I have always been uneasy with thinking about the cloaking as only a function of light. I thought it actually went beyond that to a point where the object was not really part of our reality or our perceived reality. Perhaps there are other "dimensions" that we are unaware of like star trek's sub-space.
I have been researching the experiments on the nature of light. It turns out that A. A. Michelson made a profound error in the design of his interferometer (1881). He did not include the Doppler Effect in its design. Michelson wrongly believed that the wavelength of light was a standard he could use to measure the movement of the Earth through space and thus look for a slight difference in light's pathlengths to detect the "ether wind'.
Had Michelson properly considered the Doppler Effect, he would have expected hundreds of wavelengths of change as the instrument was rotated, not a fraction of a single wavelength, which is what he found, but only a fraction at that.
When Michelson did his experiment, most people thought the Sun was the center of the Universe. The great Milky Way was not recognized as a galaxy. Then, other galaxies were thought to be just "nebula" within the vast complex of the Universe's stars. As far as one could prove, the Earth only revolved around the Sun at 30 kilometers per hour, that was our absolute motion through space. Michelson looked for the Earth to be traveling at that speed, not the hundreds of kilometer per hour that we now understand as our motion through space. Michelson knew nothing of a "Big Bang", his cosmology was far more primitive than what we know today.
When Michelson did his experiments he went there by horse, there were no telephones, no radio, no electric lights but gaslights and whaleoil lamps: Michelson's day was in what amounts to the dark ages. The Doppler Effect was known as a novelty; it was not ingrained into modern technology and science as it is now. The Doppler Effect was being just introduced into photographic astronomy. Michelson probably never knew it's importance, even if he knew it existed.
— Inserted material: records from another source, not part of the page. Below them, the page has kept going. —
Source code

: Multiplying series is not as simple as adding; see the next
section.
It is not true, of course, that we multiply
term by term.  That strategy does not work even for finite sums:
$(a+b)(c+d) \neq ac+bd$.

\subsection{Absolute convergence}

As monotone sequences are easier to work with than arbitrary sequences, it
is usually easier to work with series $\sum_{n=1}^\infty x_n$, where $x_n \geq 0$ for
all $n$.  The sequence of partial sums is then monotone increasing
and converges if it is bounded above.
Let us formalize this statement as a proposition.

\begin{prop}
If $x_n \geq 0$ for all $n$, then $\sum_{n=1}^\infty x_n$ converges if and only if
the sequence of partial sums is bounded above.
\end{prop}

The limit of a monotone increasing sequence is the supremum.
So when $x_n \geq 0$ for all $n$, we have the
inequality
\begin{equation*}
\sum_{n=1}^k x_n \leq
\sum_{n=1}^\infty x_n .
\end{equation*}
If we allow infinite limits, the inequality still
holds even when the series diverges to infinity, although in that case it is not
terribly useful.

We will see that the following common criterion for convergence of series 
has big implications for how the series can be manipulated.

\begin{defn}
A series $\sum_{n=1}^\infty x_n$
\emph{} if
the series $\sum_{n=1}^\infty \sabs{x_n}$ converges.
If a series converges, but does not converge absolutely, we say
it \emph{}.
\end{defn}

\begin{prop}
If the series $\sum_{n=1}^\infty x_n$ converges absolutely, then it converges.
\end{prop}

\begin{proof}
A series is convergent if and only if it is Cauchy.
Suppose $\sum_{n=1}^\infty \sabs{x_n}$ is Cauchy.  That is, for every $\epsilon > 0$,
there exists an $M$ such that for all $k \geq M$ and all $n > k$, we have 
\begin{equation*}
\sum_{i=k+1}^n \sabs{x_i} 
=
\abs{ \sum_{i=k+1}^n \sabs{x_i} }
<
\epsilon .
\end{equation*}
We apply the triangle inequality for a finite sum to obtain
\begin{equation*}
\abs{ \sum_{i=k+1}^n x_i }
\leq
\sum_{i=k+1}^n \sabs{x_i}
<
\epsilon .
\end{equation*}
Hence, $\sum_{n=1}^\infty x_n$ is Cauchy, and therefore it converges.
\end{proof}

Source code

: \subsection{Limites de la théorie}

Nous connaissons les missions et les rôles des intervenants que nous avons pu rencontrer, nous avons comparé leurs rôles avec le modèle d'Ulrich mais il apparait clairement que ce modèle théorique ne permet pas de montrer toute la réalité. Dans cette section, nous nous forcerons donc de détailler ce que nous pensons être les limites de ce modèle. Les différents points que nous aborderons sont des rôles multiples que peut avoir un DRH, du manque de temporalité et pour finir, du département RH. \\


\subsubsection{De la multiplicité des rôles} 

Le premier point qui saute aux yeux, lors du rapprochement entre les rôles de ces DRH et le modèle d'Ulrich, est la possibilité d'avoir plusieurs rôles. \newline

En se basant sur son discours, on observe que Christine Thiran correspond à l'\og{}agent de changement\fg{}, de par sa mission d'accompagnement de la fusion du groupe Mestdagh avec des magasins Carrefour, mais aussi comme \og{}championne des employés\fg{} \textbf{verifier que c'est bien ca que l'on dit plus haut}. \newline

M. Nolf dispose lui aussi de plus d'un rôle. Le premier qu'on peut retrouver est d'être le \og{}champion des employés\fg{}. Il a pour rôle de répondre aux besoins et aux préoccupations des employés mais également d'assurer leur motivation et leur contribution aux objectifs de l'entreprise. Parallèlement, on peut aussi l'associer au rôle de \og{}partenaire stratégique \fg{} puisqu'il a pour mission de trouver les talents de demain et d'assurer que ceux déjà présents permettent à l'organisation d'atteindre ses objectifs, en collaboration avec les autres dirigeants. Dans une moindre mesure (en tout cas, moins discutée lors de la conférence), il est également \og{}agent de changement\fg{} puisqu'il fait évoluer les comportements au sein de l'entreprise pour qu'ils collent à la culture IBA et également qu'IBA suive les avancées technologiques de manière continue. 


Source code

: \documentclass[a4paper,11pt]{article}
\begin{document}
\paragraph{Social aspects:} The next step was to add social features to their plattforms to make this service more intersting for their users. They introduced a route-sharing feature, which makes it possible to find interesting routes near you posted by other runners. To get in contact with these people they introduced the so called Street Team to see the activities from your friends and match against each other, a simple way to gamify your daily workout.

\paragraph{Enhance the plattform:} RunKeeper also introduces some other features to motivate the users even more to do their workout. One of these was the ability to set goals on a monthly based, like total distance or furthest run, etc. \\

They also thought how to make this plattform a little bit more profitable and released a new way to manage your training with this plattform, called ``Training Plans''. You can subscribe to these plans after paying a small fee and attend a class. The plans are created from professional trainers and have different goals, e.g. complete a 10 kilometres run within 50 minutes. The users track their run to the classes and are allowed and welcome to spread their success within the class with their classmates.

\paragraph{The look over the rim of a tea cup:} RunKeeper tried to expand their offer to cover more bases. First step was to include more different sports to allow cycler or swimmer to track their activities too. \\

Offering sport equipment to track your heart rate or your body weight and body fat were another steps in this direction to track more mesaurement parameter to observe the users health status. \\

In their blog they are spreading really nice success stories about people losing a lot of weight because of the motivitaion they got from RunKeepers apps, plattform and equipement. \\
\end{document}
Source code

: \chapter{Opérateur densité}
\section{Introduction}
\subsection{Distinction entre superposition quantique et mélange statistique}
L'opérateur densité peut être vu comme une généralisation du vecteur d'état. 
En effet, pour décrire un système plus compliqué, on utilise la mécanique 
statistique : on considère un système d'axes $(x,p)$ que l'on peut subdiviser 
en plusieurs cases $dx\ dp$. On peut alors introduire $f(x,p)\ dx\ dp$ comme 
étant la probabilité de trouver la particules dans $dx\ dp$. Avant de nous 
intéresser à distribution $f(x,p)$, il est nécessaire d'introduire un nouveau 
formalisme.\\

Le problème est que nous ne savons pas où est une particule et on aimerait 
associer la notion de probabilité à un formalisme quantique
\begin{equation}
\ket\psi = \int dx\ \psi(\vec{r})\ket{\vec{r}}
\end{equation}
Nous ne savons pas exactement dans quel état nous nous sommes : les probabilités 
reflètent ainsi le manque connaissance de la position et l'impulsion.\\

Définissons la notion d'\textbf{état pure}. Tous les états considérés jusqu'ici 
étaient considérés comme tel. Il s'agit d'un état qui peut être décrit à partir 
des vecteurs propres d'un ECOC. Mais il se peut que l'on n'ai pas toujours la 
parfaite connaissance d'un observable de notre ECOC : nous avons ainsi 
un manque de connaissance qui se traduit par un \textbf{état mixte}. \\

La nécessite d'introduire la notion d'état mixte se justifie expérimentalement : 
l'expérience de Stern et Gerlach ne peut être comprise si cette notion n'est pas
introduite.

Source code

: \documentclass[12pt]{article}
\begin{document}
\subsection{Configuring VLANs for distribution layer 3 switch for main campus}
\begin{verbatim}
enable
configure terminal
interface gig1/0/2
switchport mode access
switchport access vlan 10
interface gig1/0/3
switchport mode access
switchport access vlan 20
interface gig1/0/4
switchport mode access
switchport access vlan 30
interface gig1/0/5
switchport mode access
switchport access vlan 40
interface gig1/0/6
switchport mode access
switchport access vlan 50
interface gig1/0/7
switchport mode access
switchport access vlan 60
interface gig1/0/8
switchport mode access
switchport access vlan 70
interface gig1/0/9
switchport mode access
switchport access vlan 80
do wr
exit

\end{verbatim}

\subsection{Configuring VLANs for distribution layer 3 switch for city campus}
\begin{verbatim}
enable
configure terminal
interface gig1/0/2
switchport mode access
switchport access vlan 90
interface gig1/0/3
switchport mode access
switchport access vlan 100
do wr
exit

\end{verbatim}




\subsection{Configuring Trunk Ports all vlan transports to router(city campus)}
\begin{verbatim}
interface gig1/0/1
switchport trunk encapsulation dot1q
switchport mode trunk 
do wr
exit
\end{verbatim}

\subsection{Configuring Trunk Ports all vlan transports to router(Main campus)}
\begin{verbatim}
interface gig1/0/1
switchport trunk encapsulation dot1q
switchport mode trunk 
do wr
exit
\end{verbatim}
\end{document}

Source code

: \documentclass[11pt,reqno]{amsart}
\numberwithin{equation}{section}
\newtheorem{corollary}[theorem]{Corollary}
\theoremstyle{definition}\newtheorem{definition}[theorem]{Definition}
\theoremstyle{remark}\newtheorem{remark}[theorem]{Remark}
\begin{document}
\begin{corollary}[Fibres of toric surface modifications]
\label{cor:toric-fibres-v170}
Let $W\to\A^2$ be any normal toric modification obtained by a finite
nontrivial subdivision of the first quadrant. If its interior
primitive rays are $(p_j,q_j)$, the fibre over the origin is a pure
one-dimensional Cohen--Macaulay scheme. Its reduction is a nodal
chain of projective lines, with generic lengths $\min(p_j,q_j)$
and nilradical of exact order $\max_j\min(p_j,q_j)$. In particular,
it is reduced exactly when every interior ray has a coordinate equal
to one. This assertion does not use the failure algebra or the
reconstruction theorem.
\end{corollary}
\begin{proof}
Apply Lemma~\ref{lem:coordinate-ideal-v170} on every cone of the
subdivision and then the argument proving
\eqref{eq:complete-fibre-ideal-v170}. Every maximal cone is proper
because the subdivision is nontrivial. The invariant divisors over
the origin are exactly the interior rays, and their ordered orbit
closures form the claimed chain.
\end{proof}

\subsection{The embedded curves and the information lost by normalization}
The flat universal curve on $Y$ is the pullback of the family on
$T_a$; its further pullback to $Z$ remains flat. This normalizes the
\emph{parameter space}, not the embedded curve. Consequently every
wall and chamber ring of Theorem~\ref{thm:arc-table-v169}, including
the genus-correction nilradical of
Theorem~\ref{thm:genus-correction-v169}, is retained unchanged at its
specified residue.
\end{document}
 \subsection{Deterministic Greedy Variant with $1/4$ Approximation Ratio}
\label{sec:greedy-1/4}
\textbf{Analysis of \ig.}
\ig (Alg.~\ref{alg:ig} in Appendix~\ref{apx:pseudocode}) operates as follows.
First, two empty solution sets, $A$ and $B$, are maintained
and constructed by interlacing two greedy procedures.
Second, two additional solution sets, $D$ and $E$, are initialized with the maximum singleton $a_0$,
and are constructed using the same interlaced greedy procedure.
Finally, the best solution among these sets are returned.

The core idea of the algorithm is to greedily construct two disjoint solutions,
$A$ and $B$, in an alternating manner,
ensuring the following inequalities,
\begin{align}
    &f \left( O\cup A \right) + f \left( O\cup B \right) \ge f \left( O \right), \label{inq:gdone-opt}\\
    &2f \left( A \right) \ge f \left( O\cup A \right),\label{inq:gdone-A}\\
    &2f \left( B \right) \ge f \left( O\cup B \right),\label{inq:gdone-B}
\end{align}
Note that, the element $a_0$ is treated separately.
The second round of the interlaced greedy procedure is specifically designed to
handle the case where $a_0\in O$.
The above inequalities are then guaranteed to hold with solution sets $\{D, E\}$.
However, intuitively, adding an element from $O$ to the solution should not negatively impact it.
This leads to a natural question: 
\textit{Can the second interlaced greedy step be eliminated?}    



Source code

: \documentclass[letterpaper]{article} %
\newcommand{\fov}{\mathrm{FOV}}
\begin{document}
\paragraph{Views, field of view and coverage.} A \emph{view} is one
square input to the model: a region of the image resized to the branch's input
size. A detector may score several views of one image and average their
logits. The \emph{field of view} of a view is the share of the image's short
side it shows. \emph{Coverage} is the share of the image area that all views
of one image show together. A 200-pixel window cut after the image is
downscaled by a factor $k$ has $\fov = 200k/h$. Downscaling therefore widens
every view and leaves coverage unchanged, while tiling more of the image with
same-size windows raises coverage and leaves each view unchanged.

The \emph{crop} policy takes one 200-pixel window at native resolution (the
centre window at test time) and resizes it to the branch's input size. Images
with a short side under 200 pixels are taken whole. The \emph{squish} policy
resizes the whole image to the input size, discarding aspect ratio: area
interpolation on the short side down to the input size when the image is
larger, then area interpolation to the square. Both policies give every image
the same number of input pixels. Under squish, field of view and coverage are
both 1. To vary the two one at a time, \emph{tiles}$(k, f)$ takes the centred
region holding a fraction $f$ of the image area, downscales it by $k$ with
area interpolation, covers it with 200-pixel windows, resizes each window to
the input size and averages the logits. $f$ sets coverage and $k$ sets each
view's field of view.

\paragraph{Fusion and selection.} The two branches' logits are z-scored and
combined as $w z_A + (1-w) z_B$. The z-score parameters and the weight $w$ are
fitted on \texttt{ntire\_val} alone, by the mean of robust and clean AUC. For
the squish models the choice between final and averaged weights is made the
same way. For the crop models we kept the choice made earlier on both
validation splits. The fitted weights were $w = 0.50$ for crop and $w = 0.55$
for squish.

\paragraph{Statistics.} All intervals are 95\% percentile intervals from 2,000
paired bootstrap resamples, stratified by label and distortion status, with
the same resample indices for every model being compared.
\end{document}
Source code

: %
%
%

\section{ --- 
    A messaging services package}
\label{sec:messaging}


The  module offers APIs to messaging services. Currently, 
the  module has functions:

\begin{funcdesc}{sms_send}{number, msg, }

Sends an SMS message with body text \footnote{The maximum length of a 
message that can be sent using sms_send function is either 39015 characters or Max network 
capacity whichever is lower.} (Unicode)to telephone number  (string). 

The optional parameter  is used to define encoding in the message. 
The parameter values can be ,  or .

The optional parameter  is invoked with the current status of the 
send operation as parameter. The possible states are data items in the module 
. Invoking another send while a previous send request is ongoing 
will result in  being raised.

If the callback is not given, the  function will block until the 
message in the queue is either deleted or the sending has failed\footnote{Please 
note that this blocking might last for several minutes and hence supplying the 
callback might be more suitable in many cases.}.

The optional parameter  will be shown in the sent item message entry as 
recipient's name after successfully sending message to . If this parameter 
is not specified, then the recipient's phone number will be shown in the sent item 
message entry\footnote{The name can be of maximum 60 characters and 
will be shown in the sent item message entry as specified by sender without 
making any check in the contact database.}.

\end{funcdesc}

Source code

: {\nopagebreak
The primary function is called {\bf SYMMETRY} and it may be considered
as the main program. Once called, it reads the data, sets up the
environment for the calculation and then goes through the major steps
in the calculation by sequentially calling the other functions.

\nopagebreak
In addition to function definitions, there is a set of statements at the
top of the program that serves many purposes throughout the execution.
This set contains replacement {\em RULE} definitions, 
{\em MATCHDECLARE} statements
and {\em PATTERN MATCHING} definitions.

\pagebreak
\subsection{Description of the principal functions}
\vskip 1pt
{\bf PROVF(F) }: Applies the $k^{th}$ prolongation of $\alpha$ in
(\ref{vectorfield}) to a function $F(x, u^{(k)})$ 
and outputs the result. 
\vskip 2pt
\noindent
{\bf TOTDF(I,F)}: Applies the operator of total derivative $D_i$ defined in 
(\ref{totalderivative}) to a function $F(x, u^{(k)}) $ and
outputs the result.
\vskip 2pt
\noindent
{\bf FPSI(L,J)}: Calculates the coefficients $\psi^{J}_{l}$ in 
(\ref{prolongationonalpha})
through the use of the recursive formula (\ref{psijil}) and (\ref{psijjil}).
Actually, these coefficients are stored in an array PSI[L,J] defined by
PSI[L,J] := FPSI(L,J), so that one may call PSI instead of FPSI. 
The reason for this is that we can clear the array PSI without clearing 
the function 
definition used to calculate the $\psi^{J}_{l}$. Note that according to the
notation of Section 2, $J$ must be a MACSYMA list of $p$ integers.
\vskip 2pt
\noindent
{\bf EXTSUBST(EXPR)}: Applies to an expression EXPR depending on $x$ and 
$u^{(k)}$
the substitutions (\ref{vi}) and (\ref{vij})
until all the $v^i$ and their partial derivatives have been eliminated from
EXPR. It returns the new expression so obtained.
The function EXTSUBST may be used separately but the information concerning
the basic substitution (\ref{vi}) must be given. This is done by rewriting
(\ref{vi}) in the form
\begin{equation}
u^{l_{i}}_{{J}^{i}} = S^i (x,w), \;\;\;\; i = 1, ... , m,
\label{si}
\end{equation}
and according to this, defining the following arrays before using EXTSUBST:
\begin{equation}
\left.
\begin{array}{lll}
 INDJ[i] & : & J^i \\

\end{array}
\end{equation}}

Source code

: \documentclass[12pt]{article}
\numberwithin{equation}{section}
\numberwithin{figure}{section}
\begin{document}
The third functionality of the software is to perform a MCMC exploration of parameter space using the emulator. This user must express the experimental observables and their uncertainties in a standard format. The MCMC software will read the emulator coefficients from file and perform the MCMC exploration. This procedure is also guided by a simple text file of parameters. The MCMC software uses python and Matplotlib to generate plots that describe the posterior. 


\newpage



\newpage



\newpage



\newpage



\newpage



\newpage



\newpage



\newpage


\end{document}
That Michelson should have found the Doppler Effect in his results, but that he did not, shows that there is indeed an ether, which is what he was looking for. But the ether Michelson found is not anchored in the foundation of the Universe, although there must also be an ether anchored to that foundation. What Michelson found is an ether that travels with the motion of the Earth. Michelson believed that such might be the case, but he could not find a way to "prove" it experimentally, not realizing that he already had. Had Michelson figured the ether experiment as having to show the Doppler Effect, the failure to show hundreds of "fringes" of interference would have proven an entrained ether.
So,
What then does an "ether" have to do with this discussion? As ether is necessary for there to be transmission of light and other electromagnetic radiation, anything that separates atoms from this "ether" will cloak those atoms from transmitting that electromagnetic radiation and light. If gravity and inertia are also electromagnetic effects, cloaking atoms from the ether might also profoundly affect the physics that rule gravity and inertia.